DESCRIPTION (Adapted from the Applicant's Abstract): Cigarette smoking is the
leading preventable cause of death, and cancer, for all Americans. African
Americans (AAs) have one of the highest smoking rates, up to 60 percent among
the most disadvantaged subgroups. Enabling these underserved populations to
quit smoking is a national health priority. Using a nicotine inhaler can help
smokers quit; however, it has not been studied among AAs or lower SES groups.
It is critical that poor and underserved populations are not left behind as new
pharmacological aids and counseling strategies are developed. This study
comprises AA smokers residing in public housing developments (HDs) whose income
levels fall below the poverty threshold. The primary aim of this study is to
test, in combination with the nicotine inhaler, the effectiveness of a
culturally sensitive and sustained behavioral intervention (Tx) vs a culturally
sensitive dietary education program (C) on 7-day point prevalence smoking
cessation at 6 months.
The investigators will randomly assign 14 HDs (20 smokers in each HD) to either
a smoking cessation or dietary change intervention. Randomzation will occur at
the level of housing units rather than the individual, thereby minimizing
potential contamination. They project 140 smokers for C and 140 smokers for Tx,
a total of 280 participants, will be required at baseline to detect proposed
treatment effects for the primary outcome. Smokers from each HD will be
recruited through health fairs with the assistance of community health
educators (CHEs). Tx participants will receive a 8-week course of the nicotine
inhaler, two in-person counseling sessions based on Motivational Interviewing
(MI) techniques plus three MI phone calls, the Pathways to Freedom smoking
cessation guide, a video on proper inhaler use, brief cessation and relapse
prevention advice from a CHE, biochemical feedback, and a quit contract. The
comparison group will receive culturally sensitive dietary education materials
but no materials that exclusively address tobacco or tobacco-related cancers.
The study will not have a typical control arm, choosing instead to provide the
comparison group with dietary education materials rather than a placebo
nicotine inhaler. We chose this design to ensure community buy-in, to gather
further data on other cancer prevention-related behaviors and to respond to
residents' distrust of being part of a "drug" study with a placebo.
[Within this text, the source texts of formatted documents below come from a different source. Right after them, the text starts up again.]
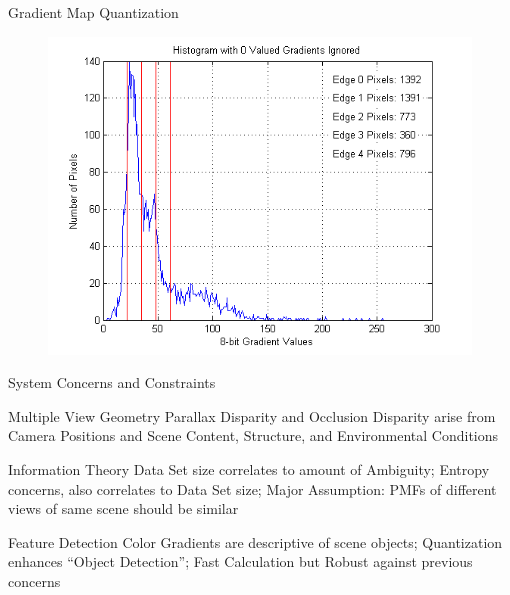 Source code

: \documentclass[serif]{beamer}
\begin{document}
\begin{frame}[c]{\sc Gradient Map Quantization}

\begin{figure}
\centering
\includegraphics[width=.95\columnwidth]{GradientHistogram}
\label{Flowchart}
\end{figure}

\end{frame}


\begin{frame}[t]{\sc System Concerns and Constraints}

\begin{block}{Multiple View Geometry}
Parallax Disparity and Occlusion Disparity arise from Camera Positions and Scene Content, Structure, and Environmental Conditions
\end{block}

\begin{block}{Information Theory}
Data Set size correlates to amount of Ambiguity; Entropy concerns, also correlates to Data Set size; Major Assumption: PMFs of different views of same scene should be similar
\end{block}


\begin{block}{Feature Detection}
Color Gradients are descriptive of scene objects; Quantization enhances ``Object Detection''; Fast Calculation but Robust against previous concerns
\end{block}

\end{frame}
\end{document}
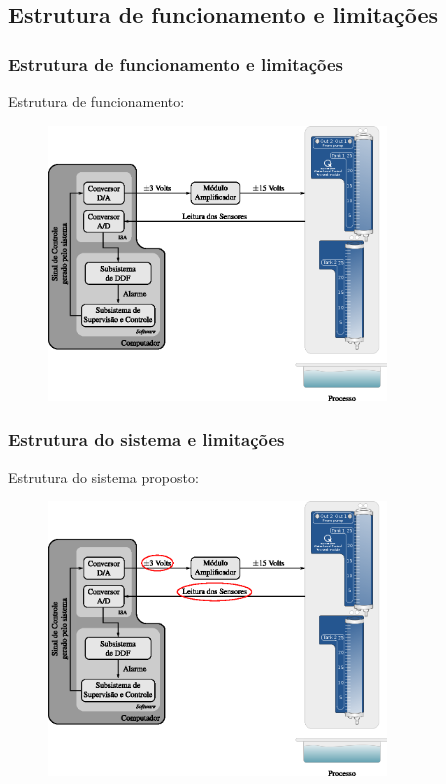 \documentclass{beamer}
\begin{document}
\subsection{Estrutura de funcionamento e limitações}
\begin{frame}
    \frametitle{Estrutura de funcionamento e limitações}

    Estrutura de funcionamento:

\begin{figure}[htb]
\centering
    \includegraphics[width=0.8\textwidth]{imgs/sistema/eps/func_sistema}
\end{figure}
\end{frame}

\begin{frame}
    \frametitle{Estrutura do sistema e limitações}

    Estrutura do sistema proposto:

\begin{figure}[htb]
\centering
    \includegraphics[width=0.8\textwidth]{imgs/sistema/eps/func_sistema_mod}
\end{figure}
\end{frame}
\end{document}
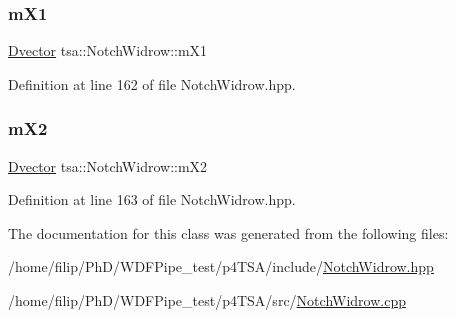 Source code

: \subsubsection{\texorpdfstring{m\+X1}{mX1}}
{\footnotesize\ttfamily \hyperlink{namespacetsa_a8900fb03d849baf447a1a0efe2561fb2}{Dvector} tsa\+::\+Notch\+Widrow\+::m\+X1\hspace{0.3cm}{\ttfamily [private]}}



Definition at line 162 of file Notch\+Widrow.\+hpp.

\mbox{\label{classtsa_1_1_notch_widrow_adde0e4f47ee24c548101b61e864da073}} 
\subsubsection{\texorpdfstring{m\+X2}{mX2}}
{\footnotesize\ttfamily \hyperlink{namespacetsa_a8900fb03d849baf447a1a0efe2561fb2}{Dvector} tsa\+::\+Notch\+Widrow\+::m\+X2\hspace{0.3cm}{\ttfamily [private]}}



Definition at line 163 of file Notch\+Widrow.\+hpp.



The documentation for this class was generated from the following files\+:\begin{DoxyCompactItemize}
\item 
/home/filip/\+Ph\+D/\+W\+D\+F\+Pipe\+\_\+test/p4\+T\+S\+A/include/\hyperlink{_notch_widrow_8hpp}{Notch\+Widrow.\+hpp}\item 
/home/filip/\+Ph\+D/\+W\+D\+F\+Pipe\+\_\+test/p4\+T\+S\+A/src/\hyperlink{_notch_widrow_8cpp}{Notch\+Widrow.\+cpp}\end{DoxyCompactItemize}
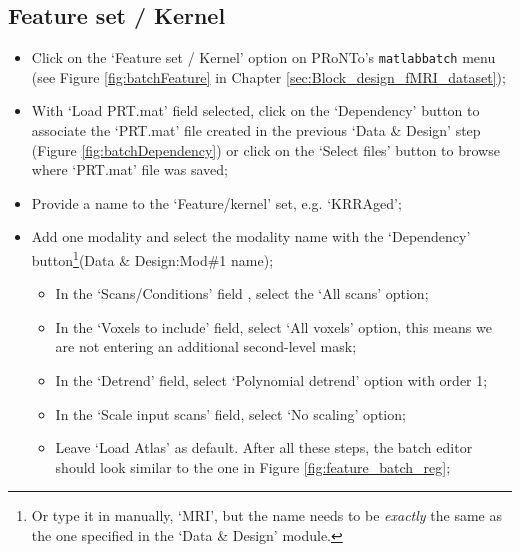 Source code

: \subsection{Feature set / Kernel}

\begin{itemize}
	\item Click on the `Feature set / Kernel' option on PRoNTo's {\tt matlabbatch} menu (see Figure \ref{fig:batchFeature} in Chapter \ref{sec:Block_design_fMRI_dataset});
	
	\item With `Load PRT.mat' field selected, click on the `Dependency' button to associate the `PRT.mat' file created in the previous `Data \& Design' step (Figure \ref{fig:batchDependency}) or click on the `Select files' button to browse where `PRT.mat' file was saved;
	
	
    \item Provide a name to the `Feature/kernel' set, e.g. `KRRAged';
	
	\item Add one modality and select the modality name with the `Dependency' button\footnote{Or type it in manually, `MRI', but the name needs to be {\it exactly} the same as the one specified in the `Data \& Design' module.}(Data \& Design:Mod\#1 name);
	
		\begin{itemize}
	
	\item In the `Scans/Conditions' field , select the `All scans' option;
	
	\item In the `Voxels to include' field, select `All voxels' option, this means we are not entering an additional second-level mask;
	
	\item In the `Detrend' field, select `Polynomial detrend' option with order 1;
	
	\item In the `Scale input scans' field, select `No scaling' option;
	
	\item Leave `Load Atlas' as default. After all these steps, the batch editor should look similar to the one in Figure \ref{fig:feature_batch_reg};
	

\end{itemize}
\end{itemize}

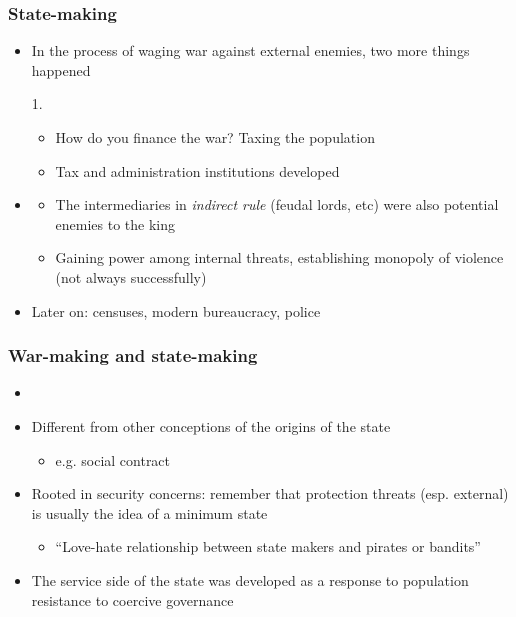 \documentclass[aspectratio=43]{beamer}
\begin{document}
\begin{frame}
\frametitle{State-making}
\centering

\begin{itemize}
\item In the process of waging war against external enemies, two more things happened
\item[1.] 
  \begin{itemize}
    \item How do you finance the war? Taxing the population
    \item Tax and administration institutions developed
  \end{itemize}
\item<2->[2.] 
\begin{itemize}
  \item The intermediaries in \textit{indirect rule} (feudal lords, etc) were also potential enemies to the king
  \item Gaining power among internal threats, establishing monopoly of violence (not always successfully)
\end{itemize}
\item<3-> Later on: censuses, modern bureaucracy, police
\end{itemize}

\end{frame}

\begin{frame}
\frametitle{War-making and state-making}
\centering

\begin{itemize}
\item {}
\item[]
\item<2-> Different from other conceptions of the origins of the state
\begin{itemize}
  \item e.g. social contract
\end{itemize}
\item<2-> Rooted in security concerns: remember that protection threats (esp. external) is usually the idea of a minimum state
\begin{itemize}
  \item ``Love-hate relationship between state makers and pirates or bandits''
\end{itemize}
\item<2-> The service side of the state was developed as a response to population resistance to coercive governance
\end{itemize}

\end{frame}
\end{document}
Secondary
aims are to test the effects of the treatment on intermediate variables
including number of cigarettes smoked and number of quit attempts. A third aim
is to assess the impact of the dietary intervention. Process objectives will
also be studied.
Recruitment and retention will be enhanced by use of health fairs, CHEs,
incentives for completing evaluation instruments, provision of attractive
intervention materials, a community advisory board, and home visits for
follow-up. Post-intervention focus groups of quitters and non-quitters will be
conducted to assess the project's intervention components. Decreasing the
prevalence of smoking among residents in HDs will have a dramatic influence on
the morbidity and mortality of this high-risk population.